* **WHAT TO PRODUCE**
Across the listing below, how many lines hold "тактика"? Reply with the number by itself.

####

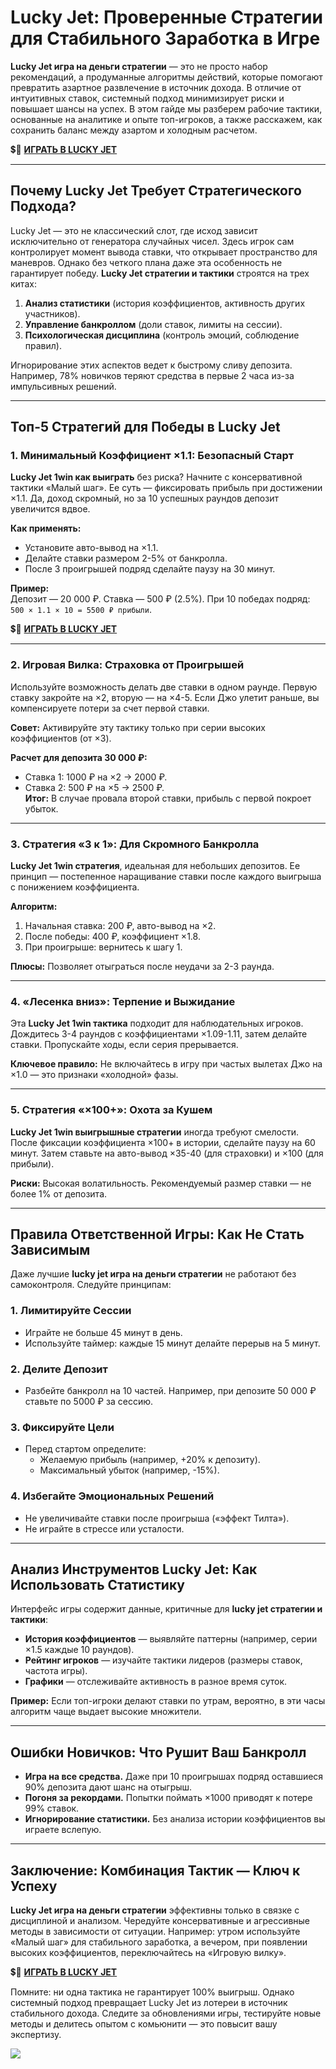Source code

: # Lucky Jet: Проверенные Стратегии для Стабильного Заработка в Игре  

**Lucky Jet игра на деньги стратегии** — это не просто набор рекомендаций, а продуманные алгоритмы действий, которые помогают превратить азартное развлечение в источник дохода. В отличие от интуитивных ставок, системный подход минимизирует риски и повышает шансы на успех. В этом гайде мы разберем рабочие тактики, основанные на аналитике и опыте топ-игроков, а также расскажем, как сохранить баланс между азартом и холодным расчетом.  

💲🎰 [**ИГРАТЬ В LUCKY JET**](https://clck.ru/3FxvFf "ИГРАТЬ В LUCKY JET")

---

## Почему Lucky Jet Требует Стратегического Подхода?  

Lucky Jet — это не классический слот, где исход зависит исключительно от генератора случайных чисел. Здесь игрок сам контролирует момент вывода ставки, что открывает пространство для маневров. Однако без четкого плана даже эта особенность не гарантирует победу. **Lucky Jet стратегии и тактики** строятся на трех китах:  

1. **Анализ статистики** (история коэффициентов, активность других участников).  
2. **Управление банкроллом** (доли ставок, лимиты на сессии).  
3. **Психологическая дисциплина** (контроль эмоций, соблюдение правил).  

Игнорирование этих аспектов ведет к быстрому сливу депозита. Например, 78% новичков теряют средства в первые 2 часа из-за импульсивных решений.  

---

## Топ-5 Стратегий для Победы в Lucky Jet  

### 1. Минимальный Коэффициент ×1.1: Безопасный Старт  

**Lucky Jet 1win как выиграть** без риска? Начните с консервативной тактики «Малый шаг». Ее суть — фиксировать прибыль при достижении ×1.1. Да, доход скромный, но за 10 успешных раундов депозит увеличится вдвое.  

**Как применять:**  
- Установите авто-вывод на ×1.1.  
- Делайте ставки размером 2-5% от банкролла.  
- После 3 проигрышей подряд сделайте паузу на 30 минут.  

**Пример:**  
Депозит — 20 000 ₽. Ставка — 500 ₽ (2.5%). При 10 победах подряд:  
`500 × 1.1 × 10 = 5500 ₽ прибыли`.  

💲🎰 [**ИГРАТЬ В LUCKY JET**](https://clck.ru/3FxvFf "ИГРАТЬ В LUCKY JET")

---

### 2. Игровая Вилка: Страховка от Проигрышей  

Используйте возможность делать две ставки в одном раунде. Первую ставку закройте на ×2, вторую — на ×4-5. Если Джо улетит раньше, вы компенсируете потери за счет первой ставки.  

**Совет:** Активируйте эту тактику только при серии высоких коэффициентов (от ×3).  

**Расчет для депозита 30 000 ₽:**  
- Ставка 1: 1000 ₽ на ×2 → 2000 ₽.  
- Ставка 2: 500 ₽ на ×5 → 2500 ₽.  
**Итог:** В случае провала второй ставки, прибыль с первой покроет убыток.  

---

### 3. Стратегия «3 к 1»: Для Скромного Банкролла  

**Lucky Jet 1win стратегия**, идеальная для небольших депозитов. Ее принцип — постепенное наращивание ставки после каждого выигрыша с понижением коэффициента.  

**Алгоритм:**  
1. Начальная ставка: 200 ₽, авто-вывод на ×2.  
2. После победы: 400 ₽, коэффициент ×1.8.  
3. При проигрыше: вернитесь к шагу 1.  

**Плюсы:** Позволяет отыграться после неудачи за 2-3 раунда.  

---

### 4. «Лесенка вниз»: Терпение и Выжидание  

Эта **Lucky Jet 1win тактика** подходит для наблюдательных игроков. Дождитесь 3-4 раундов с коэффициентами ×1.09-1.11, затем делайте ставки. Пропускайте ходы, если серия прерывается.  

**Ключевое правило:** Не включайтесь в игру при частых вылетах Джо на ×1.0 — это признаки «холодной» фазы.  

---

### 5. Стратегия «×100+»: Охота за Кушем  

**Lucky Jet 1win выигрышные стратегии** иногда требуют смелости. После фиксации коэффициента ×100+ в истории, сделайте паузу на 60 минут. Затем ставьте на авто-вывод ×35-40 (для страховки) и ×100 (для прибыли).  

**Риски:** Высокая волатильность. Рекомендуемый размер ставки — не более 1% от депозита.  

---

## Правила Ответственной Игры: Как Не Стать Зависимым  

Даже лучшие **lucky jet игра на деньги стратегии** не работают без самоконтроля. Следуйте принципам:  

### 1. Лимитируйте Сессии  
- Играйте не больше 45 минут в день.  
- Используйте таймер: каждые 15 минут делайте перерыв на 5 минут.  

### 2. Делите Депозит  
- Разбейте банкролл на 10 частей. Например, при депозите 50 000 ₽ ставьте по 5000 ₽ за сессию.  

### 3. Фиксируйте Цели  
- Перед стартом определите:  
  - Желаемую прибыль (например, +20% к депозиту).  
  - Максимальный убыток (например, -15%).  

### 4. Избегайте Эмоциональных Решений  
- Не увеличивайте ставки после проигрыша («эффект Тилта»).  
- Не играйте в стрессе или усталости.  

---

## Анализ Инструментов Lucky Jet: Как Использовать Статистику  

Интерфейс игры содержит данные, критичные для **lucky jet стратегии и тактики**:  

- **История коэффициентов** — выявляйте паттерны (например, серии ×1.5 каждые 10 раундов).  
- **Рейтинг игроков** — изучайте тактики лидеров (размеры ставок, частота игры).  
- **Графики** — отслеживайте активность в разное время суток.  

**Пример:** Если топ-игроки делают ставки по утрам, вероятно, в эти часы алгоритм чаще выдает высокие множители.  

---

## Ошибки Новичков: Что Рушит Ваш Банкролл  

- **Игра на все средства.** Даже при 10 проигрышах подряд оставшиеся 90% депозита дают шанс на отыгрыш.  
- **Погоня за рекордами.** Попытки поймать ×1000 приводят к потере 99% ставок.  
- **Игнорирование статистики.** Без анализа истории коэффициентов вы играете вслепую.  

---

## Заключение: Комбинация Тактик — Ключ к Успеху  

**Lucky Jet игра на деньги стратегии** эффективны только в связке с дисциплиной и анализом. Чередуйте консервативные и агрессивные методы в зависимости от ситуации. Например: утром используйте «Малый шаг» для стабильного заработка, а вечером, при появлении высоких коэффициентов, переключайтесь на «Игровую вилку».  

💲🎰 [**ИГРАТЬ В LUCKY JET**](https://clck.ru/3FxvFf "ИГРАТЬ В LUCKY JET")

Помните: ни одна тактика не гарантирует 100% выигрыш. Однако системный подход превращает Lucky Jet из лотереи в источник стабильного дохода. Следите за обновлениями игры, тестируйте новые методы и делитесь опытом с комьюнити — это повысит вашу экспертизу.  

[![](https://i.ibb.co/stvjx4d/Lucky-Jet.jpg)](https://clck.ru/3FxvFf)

####

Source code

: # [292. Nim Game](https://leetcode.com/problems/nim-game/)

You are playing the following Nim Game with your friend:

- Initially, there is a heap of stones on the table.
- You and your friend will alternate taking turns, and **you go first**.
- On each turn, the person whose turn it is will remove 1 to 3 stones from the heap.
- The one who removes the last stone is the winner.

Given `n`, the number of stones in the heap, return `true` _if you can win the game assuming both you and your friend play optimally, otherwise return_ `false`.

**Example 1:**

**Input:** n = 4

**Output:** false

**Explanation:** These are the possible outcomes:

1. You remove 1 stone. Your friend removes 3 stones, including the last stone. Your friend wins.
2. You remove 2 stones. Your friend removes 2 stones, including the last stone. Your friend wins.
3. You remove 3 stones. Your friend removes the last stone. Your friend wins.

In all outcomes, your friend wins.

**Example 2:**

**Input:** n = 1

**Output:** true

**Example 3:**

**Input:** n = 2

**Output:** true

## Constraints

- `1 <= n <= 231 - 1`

####

* **SOLUTION TO THE PROBLEM**
2